The conversion from 16-bit to 32-bit is perfect (completely lossless). Any mixing or processing that you do benefits from the extremely high precision of 32-bit float. The “problem” comes when mixing back down to 16-bit (exporting). Most 32-bit float sample values lie between 16-bit values, so cannot be converted exactly, so requires some kind of “rounding”.
It’s probably easiest, and sufficient, to think of this by way of analogy.
Say you are measuring something that is about one metre long, and your tape measure is marked in centimetres. From the tape measure, you write down the answer. Say the answer is 97 cm. Now convert that to millimetres and the answer is 970 mm. The conversion from cm to mm is “lossless” because “97 cm” can be expressed exactly as 970 mm.
Similarly, every 16-bit sample value may be expressed exactly as a 32-bit float number. “32-bit float” has much finer precision than 16-bit.
With the “Amplify” effect. People tend to think of “amplifying” as “increasing” the level, but that is only “positive amplification”. You can also amplify by a negative amount, which reduces the level - this may be called “negative amplification” or “negative gain” or “attenuation”, but whatever the word, it is amplifying by a negative amount.
The Amplify effect in Audacity defaults to a setting that will amplify (up or down) to bring the peak level to 0 dB.
A word of caution about the red “clipping” lines. They do not indicate that the audio IS clipped, only that it “may” be clipped (is “probably” clipped). If a sample value is exactly at 0 dB, then a red clip line will appear. Because of this, even after amplifying to 0 dB, there may be an occasional red “clip” line, even though the audio isn’t actually clipped.
Note also that filters may cause the peak level to increase.
MP3 encoding may cause the peak level to increase.
These increases are generally small, but illustrate why it’s a good idea to always allow a little “head room” in your exported files. Modern CD recordings frequently go right up to 0 dB, (which ideally they wouldn’t, but many do).
There is a universal level at which digital audio is clipped, and that is “0 dB” (also known as “full scale” because that it the full range for “valid” digital audio). Yes that’s where “dBFS” comes in (dB relative to Full Scale).
“32-bit float format” (in fact, any “float” format, but 32-bit float is the only float format commonly used in audio) is peculiar in that it can go over 0 dB (higher than “full scale”). “Integer formats” (such as normal 16-bit and 24-bit) cannot go over 0 dB. For integer formats, 0 dB is an absolute limit.

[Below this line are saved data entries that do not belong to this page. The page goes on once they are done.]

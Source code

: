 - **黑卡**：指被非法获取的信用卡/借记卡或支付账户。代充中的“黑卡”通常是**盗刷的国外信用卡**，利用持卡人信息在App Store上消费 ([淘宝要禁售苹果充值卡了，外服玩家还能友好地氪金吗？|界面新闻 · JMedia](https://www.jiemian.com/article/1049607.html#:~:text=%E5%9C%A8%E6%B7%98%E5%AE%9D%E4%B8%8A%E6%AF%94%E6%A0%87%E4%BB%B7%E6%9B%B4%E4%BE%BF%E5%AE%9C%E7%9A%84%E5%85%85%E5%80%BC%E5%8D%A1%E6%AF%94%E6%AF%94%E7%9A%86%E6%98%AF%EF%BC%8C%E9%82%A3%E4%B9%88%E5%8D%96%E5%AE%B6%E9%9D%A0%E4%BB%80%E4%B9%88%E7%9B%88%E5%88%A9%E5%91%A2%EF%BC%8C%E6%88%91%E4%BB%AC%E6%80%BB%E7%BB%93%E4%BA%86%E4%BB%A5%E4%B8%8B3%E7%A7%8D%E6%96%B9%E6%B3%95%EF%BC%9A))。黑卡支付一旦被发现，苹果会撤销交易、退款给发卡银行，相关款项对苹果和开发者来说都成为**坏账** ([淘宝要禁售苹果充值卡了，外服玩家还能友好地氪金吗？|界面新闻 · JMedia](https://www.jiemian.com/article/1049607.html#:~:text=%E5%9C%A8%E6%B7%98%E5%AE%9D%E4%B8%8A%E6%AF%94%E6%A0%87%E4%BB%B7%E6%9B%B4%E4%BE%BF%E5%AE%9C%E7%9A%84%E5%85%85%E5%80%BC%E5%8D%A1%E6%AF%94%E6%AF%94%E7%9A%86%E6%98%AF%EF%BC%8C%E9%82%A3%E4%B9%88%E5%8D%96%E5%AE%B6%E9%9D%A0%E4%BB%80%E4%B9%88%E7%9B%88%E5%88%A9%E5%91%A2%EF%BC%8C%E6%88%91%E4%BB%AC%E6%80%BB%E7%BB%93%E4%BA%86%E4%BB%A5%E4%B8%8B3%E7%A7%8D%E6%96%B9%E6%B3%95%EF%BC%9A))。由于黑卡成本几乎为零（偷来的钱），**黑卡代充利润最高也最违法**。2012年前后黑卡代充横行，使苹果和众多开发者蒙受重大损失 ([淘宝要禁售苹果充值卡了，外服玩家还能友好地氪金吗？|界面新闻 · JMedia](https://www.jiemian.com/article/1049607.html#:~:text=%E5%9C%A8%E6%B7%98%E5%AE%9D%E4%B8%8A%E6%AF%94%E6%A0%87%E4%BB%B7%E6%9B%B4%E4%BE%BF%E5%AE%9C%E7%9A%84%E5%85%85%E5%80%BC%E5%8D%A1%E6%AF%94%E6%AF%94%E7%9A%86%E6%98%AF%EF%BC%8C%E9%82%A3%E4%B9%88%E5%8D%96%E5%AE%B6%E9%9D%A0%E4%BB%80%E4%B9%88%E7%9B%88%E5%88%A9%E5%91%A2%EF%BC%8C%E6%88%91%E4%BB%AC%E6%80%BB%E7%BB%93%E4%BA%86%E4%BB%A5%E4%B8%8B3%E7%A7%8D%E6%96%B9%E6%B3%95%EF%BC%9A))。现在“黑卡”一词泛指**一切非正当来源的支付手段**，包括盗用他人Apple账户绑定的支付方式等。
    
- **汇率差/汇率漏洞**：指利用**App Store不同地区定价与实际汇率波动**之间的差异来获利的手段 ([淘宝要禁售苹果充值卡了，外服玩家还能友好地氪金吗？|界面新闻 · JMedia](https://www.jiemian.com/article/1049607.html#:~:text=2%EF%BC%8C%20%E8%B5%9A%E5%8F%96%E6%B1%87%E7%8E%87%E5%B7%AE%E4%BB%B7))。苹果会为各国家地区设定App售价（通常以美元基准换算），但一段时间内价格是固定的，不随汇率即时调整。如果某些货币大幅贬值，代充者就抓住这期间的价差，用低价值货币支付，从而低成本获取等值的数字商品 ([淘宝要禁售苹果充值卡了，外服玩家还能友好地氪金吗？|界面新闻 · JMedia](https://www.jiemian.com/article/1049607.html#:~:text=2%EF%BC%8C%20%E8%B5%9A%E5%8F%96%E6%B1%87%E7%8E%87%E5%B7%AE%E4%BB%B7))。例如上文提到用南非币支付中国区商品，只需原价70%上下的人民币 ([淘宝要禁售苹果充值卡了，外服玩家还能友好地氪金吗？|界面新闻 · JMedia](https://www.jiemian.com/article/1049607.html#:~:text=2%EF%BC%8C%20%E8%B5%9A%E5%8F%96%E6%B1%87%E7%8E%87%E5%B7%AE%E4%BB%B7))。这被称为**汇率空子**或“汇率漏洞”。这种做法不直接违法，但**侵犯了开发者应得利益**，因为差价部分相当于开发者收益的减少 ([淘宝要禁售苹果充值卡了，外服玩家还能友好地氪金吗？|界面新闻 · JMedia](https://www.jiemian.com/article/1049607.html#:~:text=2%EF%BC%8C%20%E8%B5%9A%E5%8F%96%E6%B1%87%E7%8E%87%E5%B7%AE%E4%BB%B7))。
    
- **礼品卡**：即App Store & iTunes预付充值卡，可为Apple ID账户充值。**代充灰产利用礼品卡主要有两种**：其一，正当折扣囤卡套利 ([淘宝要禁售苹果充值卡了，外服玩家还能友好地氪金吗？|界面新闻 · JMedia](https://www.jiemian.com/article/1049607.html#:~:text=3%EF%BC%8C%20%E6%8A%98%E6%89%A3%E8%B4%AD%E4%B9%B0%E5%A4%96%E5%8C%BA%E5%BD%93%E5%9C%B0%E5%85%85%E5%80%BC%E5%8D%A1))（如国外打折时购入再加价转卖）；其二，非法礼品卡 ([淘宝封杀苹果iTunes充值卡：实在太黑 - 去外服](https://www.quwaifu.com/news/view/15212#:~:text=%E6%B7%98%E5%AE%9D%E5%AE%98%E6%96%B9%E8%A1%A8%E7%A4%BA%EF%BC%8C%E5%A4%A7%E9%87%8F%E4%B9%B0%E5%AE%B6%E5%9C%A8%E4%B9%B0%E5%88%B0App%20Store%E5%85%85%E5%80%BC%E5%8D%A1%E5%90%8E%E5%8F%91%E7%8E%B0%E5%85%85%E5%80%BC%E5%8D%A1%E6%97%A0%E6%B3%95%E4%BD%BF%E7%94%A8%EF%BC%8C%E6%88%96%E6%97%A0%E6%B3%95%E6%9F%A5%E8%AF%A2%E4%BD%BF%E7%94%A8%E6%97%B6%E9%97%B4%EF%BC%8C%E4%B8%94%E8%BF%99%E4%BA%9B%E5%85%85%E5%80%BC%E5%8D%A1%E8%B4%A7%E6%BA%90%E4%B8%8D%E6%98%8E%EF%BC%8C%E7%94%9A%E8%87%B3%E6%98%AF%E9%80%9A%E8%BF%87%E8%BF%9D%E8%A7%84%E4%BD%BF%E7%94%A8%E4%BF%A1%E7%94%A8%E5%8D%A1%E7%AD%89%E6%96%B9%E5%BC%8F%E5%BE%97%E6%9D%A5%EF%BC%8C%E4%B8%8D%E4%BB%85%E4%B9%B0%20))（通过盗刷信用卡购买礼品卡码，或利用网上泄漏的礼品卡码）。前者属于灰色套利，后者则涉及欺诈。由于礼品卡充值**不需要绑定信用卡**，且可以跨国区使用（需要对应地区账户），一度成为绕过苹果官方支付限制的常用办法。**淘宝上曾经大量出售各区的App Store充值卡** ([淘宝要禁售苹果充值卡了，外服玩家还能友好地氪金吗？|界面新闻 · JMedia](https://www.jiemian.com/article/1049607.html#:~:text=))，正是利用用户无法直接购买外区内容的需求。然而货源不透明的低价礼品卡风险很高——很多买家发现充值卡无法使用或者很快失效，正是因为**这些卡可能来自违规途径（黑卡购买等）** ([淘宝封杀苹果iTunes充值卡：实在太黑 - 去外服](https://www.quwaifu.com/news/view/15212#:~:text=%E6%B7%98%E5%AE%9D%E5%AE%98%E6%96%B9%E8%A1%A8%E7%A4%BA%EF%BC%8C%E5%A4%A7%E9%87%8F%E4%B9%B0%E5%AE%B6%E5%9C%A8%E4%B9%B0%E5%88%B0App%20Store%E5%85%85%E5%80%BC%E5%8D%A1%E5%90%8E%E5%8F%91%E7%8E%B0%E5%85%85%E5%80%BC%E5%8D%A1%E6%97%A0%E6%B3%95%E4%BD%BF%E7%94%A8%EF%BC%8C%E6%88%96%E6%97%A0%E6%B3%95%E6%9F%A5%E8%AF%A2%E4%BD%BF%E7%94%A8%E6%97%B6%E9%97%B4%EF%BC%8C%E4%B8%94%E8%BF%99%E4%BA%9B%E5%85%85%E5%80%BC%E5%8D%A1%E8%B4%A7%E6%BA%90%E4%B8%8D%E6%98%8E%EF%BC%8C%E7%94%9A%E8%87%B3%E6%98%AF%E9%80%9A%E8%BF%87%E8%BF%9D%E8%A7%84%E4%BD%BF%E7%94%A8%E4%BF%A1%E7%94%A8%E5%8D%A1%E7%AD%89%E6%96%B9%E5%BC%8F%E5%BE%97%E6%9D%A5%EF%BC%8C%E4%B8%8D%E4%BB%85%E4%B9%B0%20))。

All current sound cards / audio devices work with “integer format” digital audio (nearly always 16-bit or 24-bit), so they are also limited to an absolute maximum level of 0 dB.
Clipping is potentially damaging to speakers. Clipping (especially “digital clipping”) creates high levels of very high frequencies. If played at high volume (the amp turned up high), there is a risk that it could blow the tweeters.
The “universal level” refers to the “digital signal”. The “analog level” (the signal / sound level at the speakers) is determined by a combination of the signal level going into the amp, and the amount of amplification (how high the amp is turned up).
This is one of the benefits of mic’ing up a guitar amp rather than “DI” (direct inject) the stomp box straight into an audio interface. Guitar amps (usually) don’t have a tweeter, and naturally filter out a lot of the extreme high frequencies.
Some stomp boxes include a speaker / cab simulator, which has a similar “filtering” effect as a real guitar cab, but many stomp boxes don’t.